I pretend to look shocked. “You don’t say.”

Mrs. Price shakes her head in wonder. Clearly, the idea of any boy finding her daughter appealing is still a new one on her. “We found him in her bed! Well, of course, it wasn’t as if he hadn’t been invited, if you know what I mean. I mean, he hadn’t FORCED himself on her. But she’d let him in behind our backs. Roy and I had no idea. She isn’t allowed to entertain boys in her room. I know she’s over eighteen, and a legal adult, but she’s still living under our roof, and while we’re paying for her education, we expect her to live by our rules. We’re Presbyterian. You have to have principles.”

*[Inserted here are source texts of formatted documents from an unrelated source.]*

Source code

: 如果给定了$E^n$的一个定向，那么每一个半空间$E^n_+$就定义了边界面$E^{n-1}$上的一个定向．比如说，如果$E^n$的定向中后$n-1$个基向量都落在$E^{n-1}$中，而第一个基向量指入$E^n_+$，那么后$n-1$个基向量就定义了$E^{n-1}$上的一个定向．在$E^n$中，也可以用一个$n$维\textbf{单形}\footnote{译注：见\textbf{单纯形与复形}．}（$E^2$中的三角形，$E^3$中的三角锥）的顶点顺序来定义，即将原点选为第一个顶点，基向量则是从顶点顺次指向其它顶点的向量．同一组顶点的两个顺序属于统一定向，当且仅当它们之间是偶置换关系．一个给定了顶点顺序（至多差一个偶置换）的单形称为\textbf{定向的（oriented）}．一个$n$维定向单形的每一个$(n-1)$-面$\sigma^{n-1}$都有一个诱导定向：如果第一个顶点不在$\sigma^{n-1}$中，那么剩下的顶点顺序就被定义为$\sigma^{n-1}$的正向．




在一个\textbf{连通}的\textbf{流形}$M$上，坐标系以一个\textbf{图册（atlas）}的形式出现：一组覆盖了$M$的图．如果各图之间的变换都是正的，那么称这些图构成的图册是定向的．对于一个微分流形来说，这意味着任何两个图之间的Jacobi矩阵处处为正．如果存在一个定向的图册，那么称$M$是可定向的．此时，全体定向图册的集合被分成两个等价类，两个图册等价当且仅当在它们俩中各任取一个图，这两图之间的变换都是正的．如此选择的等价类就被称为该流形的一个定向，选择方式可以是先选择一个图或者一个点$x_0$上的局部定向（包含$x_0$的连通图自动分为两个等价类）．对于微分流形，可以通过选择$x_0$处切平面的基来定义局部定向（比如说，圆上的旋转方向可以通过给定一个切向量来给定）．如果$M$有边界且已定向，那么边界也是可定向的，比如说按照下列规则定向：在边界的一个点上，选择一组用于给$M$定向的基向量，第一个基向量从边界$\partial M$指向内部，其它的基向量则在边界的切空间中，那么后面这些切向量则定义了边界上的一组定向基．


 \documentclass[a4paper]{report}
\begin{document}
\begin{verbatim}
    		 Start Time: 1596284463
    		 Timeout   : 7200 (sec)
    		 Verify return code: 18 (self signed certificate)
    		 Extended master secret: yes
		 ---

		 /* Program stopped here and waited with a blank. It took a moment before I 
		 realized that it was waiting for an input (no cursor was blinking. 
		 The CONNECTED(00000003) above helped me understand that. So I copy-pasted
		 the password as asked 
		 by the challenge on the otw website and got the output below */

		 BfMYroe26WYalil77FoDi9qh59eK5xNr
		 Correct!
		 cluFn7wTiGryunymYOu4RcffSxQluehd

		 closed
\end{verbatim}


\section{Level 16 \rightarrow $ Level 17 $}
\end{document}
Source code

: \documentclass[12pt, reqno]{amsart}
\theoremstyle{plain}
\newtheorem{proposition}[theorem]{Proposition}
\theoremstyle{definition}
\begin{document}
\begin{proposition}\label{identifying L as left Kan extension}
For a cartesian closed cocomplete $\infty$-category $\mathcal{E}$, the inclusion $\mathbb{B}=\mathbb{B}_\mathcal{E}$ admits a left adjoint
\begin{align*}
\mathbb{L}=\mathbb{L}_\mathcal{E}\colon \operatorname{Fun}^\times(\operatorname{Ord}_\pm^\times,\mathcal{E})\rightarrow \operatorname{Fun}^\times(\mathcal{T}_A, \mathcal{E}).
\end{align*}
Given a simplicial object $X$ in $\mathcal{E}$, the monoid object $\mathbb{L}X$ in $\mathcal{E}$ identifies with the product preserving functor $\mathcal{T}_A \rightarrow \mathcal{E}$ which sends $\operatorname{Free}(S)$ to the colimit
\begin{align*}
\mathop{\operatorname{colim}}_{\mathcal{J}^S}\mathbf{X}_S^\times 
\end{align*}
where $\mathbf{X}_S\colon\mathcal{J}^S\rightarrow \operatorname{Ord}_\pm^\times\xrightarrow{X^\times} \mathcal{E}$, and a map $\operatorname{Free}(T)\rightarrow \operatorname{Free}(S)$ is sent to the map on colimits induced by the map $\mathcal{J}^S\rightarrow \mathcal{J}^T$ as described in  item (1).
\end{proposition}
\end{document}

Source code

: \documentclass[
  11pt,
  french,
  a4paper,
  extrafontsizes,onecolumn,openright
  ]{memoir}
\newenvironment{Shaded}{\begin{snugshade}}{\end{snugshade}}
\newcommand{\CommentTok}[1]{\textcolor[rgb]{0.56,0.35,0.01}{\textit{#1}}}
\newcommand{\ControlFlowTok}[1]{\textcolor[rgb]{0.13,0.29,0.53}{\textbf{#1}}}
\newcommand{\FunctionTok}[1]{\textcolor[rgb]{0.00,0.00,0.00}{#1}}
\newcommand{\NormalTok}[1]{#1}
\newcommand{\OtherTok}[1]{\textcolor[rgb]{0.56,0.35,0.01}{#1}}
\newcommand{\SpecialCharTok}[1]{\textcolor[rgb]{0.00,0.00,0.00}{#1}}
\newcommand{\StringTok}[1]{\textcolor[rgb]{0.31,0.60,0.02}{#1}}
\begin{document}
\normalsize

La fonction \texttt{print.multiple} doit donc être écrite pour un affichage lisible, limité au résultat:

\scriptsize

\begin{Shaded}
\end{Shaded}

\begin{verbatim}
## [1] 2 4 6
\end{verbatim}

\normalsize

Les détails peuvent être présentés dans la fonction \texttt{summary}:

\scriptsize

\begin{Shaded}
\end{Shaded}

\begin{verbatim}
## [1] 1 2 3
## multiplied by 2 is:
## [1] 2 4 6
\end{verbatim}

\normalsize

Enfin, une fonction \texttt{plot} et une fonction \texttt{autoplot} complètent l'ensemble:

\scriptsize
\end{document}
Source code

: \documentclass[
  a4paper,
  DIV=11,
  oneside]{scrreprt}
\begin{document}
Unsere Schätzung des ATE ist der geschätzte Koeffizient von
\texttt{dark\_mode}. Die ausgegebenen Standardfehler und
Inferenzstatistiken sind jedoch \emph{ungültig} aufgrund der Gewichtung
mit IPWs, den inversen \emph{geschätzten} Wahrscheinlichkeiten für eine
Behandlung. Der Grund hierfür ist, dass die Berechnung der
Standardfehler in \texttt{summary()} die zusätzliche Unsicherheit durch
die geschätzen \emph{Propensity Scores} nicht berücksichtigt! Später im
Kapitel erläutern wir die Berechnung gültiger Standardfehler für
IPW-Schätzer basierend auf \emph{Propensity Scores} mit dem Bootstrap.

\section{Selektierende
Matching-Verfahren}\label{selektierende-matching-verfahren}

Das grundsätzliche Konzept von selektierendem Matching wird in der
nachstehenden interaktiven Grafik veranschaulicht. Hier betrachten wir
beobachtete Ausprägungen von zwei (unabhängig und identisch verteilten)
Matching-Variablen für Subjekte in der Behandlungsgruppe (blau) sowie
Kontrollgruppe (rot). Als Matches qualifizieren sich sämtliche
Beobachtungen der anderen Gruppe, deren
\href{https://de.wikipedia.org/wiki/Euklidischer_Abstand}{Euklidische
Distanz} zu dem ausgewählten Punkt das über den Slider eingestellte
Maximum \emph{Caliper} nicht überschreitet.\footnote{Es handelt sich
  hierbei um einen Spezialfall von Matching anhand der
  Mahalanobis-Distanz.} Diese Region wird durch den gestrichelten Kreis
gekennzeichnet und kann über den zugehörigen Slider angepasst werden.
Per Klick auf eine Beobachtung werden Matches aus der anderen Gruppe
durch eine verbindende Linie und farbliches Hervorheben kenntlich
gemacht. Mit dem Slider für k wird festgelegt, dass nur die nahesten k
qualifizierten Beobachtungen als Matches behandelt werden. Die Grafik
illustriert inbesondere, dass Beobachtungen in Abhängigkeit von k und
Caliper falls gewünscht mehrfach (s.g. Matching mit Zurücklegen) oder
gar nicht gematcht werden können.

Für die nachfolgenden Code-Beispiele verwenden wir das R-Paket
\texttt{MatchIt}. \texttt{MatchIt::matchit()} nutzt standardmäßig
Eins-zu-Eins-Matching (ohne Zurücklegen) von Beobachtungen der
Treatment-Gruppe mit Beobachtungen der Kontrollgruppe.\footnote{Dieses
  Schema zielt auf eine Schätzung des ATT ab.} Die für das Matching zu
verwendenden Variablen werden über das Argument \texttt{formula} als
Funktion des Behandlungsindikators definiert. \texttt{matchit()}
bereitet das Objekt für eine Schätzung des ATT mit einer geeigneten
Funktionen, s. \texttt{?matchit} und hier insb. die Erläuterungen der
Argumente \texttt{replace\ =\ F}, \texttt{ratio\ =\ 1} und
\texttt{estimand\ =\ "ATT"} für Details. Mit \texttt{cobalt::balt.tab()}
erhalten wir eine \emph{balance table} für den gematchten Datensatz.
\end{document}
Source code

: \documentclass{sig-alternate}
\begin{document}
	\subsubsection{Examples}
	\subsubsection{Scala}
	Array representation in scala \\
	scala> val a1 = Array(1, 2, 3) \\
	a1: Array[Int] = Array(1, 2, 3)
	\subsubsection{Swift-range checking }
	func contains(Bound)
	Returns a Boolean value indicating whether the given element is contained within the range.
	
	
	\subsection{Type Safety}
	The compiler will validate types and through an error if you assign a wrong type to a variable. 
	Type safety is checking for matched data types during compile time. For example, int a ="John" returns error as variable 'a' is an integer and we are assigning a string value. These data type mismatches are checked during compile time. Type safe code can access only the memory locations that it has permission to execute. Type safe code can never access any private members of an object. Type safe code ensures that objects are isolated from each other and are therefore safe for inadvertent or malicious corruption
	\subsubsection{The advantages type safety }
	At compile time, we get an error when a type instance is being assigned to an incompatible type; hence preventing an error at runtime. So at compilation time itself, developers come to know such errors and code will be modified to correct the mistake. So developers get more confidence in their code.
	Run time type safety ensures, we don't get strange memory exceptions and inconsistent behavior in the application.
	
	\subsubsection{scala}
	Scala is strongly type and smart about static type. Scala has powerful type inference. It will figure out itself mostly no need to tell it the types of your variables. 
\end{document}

“Of course,” I say primly.

“Long story short, Roy completely overreacted,” Mrs. Price informs me. “He called the police! Now the poor boy is in jail. And Jamie isn’t speaking to either of us.”

“Oh no,” I say, trying to look concerned.

“Exactly,” Mrs. Price says. “You know, Jamie and I have never had a typical mother-daughter relationship. Now, her older sister and I—well, we’re much more alike. But Jamie was always a tomboy, and so… I don’t know. Large. You know. She’s like you… big boned. We never had very much in common, whereas her sister and I are the same size—an eight. We share everything. So I can’t get a word out of her this morning. Maybe you can?”

I shrug. “Gosh,” I say. “I don’t know. I can try, I guess.”

“Would you?” Mrs. Price cocks her head. “Because, you know, I have to leave for my dressage lesson.”

“Your what?”

“Dressage,” Mrs. Price says again, as if by repeating it, I’ll get it. “Jamie!” Mrs. Price calls up the staircase. “Would you like some coffee, Ms. Wells?”

“I’d love some,” I say.

“Fine. It’s in the pot in the kitchen. Help yourself. There are mugs in the rack. JAMIE!”

“God, what, Mom?” Jamie appears at the top of the stairs, dressed in a pair of terry-cloth shorts and a pink T-shirt, her long blond hair tumbling around her wide shoulders. She appears to have just woken up. Would that I ever looked as good when just roused from slumber.

When her gaze falls on me, her eyes widen.

“You!” Jamie cries. But she doesn’t look inclined to run. She seems more curious than frightened.